There are several schools of thought on the existence of God. On the one hand, there are those who believe in God and would say, "Yes, there is a God." On the other hand, there are those people who do not believe in God and, if asked, would probably answer, "No." On the third hand, there are people who are not sure either way and tend to respond, "Meh."

These three groups are called theists, atheists and mehists, respectively. In this completely objective essay about how God definitely exists, I'll trace the history of the God debate and weigh all arguments equally.

The issue of whether God exists has been debated since long before humans were around. Back then, God was the only being in existence, and He won all the debates.

When human beings came along, much more complex issues had to be addressed, such as whether I should up my semester meal plan and what to do about the war in Iraq (in that order). At first, however, nothing was resolved because humans couldn't speak yet. Of course they had vocal cords, but they hadn't figured out how to use them. Now if I could travel back in time to when people were alive but weren't yet using their vocal cords, I'd be like, "What the hell are you doing? Speak, for God's sake!

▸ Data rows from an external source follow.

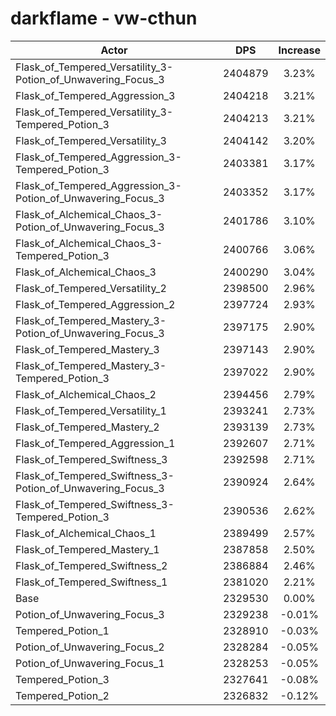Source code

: # darkflame - vw-cthun
| Actor | DPS | Increase |
|---|:---:|:---:|
|Flask_of_Tempered_Versatility_3-Potion_of_Unwavering_Focus_3|2404879|3.23%|
|Flask_of_Tempered_Aggression_3|2404218|3.21%|
|Flask_of_Tempered_Versatility_3-Tempered_Potion_3|2404213|3.21%|
|Flask_of_Tempered_Versatility_3|2404142|3.20%|
|Flask_of_Tempered_Aggression_3-Tempered_Potion_3|2403381|3.17%|
|Flask_of_Tempered_Aggression_3-Potion_of_Unwavering_Focus_3|2403352|3.17%|
|Flask_of_Alchemical_Chaos_3-Potion_of_Unwavering_Focus_3|2401786|3.10%|
|Flask_of_Alchemical_Chaos_3-Tempered_Potion_3|2400766|3.06%|
|Flask_of_Alchemical_Chaos_3|2400290|3.04%|
|Flask_of_Tempered_Versatility_2|2398500|2.96%|
|Flask_of_Tempered_Aggression_2|2397724|2.93%|
|Flask_of_Tempered_Mastery_3-Potion_of_Unwavering_Focus_3|2397175|2.90%|
|Flask_of_Tempered_Mastery_3|2397143|2.90%|
|Flask_of_Tempered_Mastery_3-Tempered_Potion_3|2397022|2.90%|
|Flask_of_Alchemical_Chaos_2|2394456|2.79%|
|Flask_of_Tempered_Versatility_1|2393241|2.73%|
|Flask_of_Tempered_Mastery_2|2393139|2.73%|
|Flask_of_Tempered_Aggression_1|2392607|2.71%|
|Flask_of_Tempered_Swiftness_3|2392598|2.71%|
|Flask_of_Tempered_Swiftness_3-Potion_of_Unwavering_Focus_3|2390924|2.64%|
|Flask_of_Tempered_Swiftness_3-Tempered_Potion_3|2390536|2.62%|
|Flask_of_Alchemical_Chaos_1|2389499|2.57%|
|Flask_of_Tempered_Mastery_1|2387858|2.50%|
|Flask_of_Tempered_Swiftness_2|2386884|2.46%|
|Flask_of_Tempered_Swiftness_1|2381020|2.21%|
|Base|2329530|0.00%|
|Potion_of_Unwavering_Focus_3|2329238|-0.01%|
|Tempered_Potion_1|2328910|-0.03%|
|Potion_of_Unwavering_Focus_2|2328284|-0.05%|
|Potion_of_Unwavering_Focus_1|2328253|-0.05%|
|Tempered_Potion_3|2327641|-0.08%|
|Tempered_Potion_2|2326832|-0.12%|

God gave you the gift of voice, now you must verbally debate whether He exists!"

But how could God have given us the gift of voice, as it were, if He never existed? Well, He would have had to e-mail it to someone and then they would have had to forward it to us. Except e-mail didn't exist back then; rather, it was invented years later through the joint effort of Al Gore and God.

The easiest way to find out if God really exists is to ask God Himself. Since it is fundamentally agreed upon that God is omniscient, surely He should know whether God exists. So I tried calling the Big Guy just moments ago, but the lines must have gotten crossed or something because Politics Prof. Larry Sabato picked up on the other end. Although political omniscience is impressive, and I did manage to find out that God votes Republican 79 percent of the time, I am not looking for mere statistics but a definitive, affirmative answer to this simple, unanswerable question.

Another convincing argument for the existence of God has recently been developed by the good people at Direct TV. They now offer hundreds of premium channels, HBO, Showtime and PAX 14-Hispanico, all for the low, low price of $39.99 a month. Now if that doesn't convince you that God exists ... they'll knock five dollars off the price. How's that sound, you cheap demonic heathen?

Allow me to drive the point home using an analogy that I am about to make up right now. Suppose you are a professional baseball player. If you already are a professional baseball player, suppose you are a regular person. If you are a retired professional baseball player, please excuse yourself from the room and we'll let you know when it's okay to come back inside.

Now, imagine you're the pitcher. Imagine God is at bat. Imagine George Steinbrenner and the Yankees have just acquired Him in a record-breaking trade deal (of course, God would never really associate Himself with the Yankees, so there is admittedly some slight exaggeration in this analogy). Before you can throw the first pitch, God steps out of the batter's box. He takes a few practice cuts. He smites an atheistic heckler in the crowd. He spits. A tobacco-flavored ocean forms where His loogie landed. Finally, God steps back in the box. Your catcher gets nervous and signals for the intentional walk, but you ignore the advice and pitch anyway. God hits a grand slam.

What has happened here? First, you thought you could get God out with "science," but God just made you think that way so you would become overconfident and leave a hanging breaking ball over the middle of the plate. That's God's sweet pitch. Don't bring that stuff into God's house. Also keep in mind that God might have hit the grand slam without ever showing up to the game, since what appears to you to be a logical chain of events might, in a metaphysical world, be an intricately crafted illusion that allows God to stay at home and watch Direct TV.

In short, God must exist, or else nothing could prevent us from knowing the secret to everlasting life, and then it would all be over.